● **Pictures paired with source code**
>>>

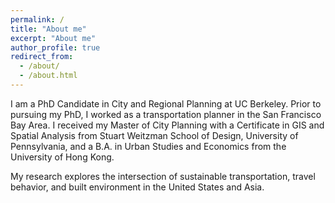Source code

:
 ```yaml
---
permalink: /
title: "About me"
excerpt: "About me"
author_profile: true
redirect_from:
  - /about/
  - /about.html
---
```


I am a PhD Candidate in City and Regional Planning at UC Berkeley. Prior to pursuing my PhD, I worked as a transportation planner in the San Francisco Bay Area. I received my Master of City Planning with a Certificate in GIS and Spatial Analysis from Stuart Weitzman School of Design, University of Pennsylvania, and a B.A. in Urban Studies and Economics from the University of Hong Kong. 

My research explores the intersection of sustainable transportation, travel behavior, and built environment in the United States and Asia.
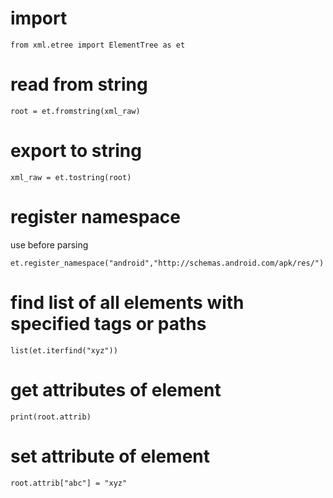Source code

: # import 

```python3
from xml.etree import ElementTree as et
```

# read from string


```python3
root = et.fromstring(xml_raw)
```

# export to string

```python3
xml_raw = et.tostring(root)
```

# register namespace

use before parsing


```python3
et.register_namespace("android","http://schemas.android.com/apk/res/")
```

# find list of all elements with specified tags or paths

```python3
list(et.iterfind("xyz"))
```

# get attributes of element

```python3
print(root.attrib)
```

# set attribute of element

```python3
root.attrib["abc"] = "xyz"
```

<<<

● **Your objective**
Taking the line containing "# find list" as the first, please return it and every line after it through the end of the entries, exactly and only those.

● **Answer to the problem**
# find list of all elements with specified tags or paths

```python3
list(et.iterfind("xyz"))
```

# get attributes of element

```python3
print(root.attrib)
```

# set attribute of element

```python3
root.attrib["abc"] = "xyz"
```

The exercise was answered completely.